EXERCISE OBJECTIVE => Each line of the data that includes the string "Less" is to be copied out.

EXCERPTED RECORDS =>

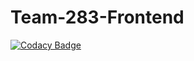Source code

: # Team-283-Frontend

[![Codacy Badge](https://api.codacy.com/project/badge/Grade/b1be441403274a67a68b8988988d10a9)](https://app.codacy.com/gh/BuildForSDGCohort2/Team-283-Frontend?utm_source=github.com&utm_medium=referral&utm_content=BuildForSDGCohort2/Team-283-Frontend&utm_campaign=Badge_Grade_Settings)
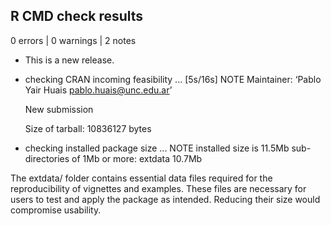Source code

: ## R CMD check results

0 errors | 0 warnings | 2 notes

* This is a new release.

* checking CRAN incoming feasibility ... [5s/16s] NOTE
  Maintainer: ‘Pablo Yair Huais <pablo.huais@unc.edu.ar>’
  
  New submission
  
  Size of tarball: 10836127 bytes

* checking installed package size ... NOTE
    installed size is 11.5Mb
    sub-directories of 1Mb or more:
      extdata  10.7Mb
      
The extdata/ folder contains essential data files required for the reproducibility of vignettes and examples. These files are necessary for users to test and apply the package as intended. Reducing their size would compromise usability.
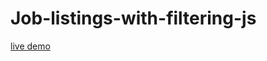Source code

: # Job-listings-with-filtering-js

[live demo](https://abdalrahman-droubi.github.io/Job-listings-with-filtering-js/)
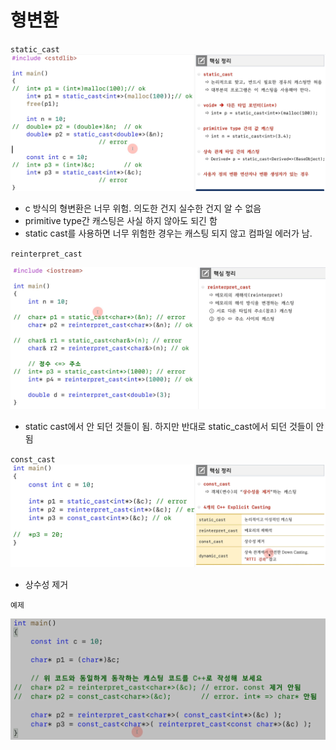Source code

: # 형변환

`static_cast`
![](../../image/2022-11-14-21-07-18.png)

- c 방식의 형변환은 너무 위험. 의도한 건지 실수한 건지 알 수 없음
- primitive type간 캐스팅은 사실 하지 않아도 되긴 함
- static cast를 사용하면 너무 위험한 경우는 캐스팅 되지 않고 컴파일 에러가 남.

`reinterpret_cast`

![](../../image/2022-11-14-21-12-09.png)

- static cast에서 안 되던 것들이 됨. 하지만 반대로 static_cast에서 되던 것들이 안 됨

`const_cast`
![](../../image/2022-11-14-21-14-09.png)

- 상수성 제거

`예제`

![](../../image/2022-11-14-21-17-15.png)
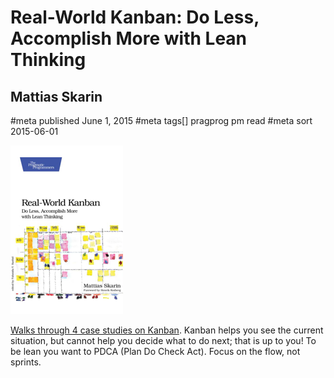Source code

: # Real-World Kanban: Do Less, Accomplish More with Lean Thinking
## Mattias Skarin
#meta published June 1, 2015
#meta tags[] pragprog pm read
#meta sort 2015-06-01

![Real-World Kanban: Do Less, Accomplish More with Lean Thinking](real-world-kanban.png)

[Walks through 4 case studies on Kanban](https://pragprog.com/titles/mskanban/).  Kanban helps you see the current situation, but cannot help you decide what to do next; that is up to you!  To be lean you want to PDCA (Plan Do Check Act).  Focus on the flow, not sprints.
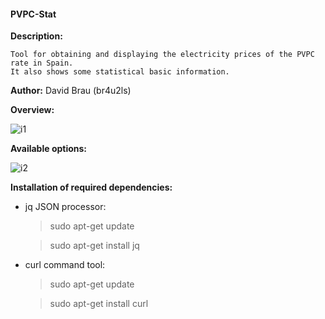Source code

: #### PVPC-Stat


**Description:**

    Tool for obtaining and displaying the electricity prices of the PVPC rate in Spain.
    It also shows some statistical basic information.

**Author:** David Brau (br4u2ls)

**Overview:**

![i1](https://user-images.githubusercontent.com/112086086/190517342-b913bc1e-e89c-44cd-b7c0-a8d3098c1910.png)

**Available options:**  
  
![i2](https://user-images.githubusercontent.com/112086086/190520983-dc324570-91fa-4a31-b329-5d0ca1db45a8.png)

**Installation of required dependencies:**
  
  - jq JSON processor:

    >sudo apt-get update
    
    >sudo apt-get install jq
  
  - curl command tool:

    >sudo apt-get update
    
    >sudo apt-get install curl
==
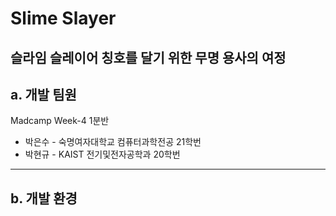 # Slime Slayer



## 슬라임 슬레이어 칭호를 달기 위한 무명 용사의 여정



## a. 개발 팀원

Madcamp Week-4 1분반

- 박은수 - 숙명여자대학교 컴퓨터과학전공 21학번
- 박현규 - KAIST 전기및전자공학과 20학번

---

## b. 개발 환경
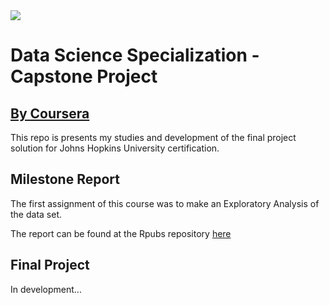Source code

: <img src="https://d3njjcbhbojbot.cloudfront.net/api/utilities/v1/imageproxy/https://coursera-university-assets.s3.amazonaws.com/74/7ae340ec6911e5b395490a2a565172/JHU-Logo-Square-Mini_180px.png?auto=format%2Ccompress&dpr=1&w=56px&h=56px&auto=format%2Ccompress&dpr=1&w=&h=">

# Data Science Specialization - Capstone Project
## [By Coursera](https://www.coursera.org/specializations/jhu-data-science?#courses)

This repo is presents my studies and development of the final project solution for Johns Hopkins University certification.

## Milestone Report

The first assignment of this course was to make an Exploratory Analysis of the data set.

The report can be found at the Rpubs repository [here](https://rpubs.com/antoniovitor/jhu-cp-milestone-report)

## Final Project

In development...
--
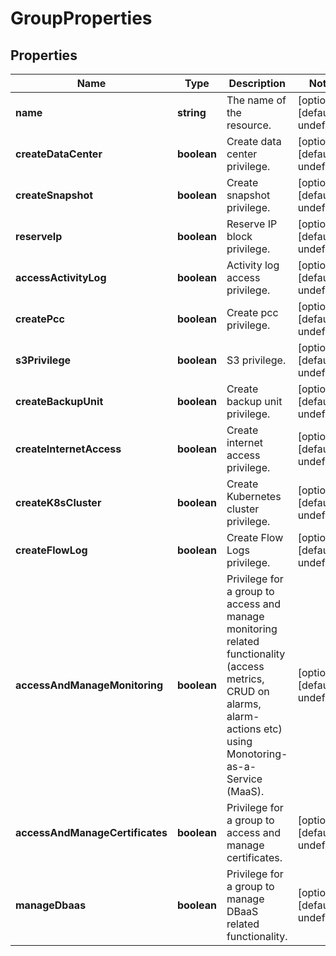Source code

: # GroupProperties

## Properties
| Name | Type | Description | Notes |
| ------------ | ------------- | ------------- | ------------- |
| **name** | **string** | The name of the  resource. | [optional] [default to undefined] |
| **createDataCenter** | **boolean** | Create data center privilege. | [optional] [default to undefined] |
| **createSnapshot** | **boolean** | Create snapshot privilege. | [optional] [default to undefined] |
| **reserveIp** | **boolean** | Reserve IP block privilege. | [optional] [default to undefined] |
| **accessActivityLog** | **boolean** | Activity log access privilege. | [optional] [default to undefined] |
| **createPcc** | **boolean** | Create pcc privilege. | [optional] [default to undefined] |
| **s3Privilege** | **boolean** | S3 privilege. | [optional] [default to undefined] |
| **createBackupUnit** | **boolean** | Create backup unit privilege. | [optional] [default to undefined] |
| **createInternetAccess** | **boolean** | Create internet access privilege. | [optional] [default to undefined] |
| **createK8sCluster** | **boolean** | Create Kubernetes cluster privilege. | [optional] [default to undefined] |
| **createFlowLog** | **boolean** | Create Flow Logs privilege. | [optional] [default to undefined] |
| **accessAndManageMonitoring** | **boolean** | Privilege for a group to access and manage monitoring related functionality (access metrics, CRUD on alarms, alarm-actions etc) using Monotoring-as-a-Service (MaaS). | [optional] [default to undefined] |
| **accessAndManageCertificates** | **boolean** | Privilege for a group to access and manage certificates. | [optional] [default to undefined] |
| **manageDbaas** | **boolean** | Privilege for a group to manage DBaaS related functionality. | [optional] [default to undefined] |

THE COMPLETED TASK =>
: # Real-World Kanban: Do Less, Accomplish More with Lean Thinking
![Real-World Kanban: Do Less, Accomplish More with Lean Thinking](real-world-kanban.png)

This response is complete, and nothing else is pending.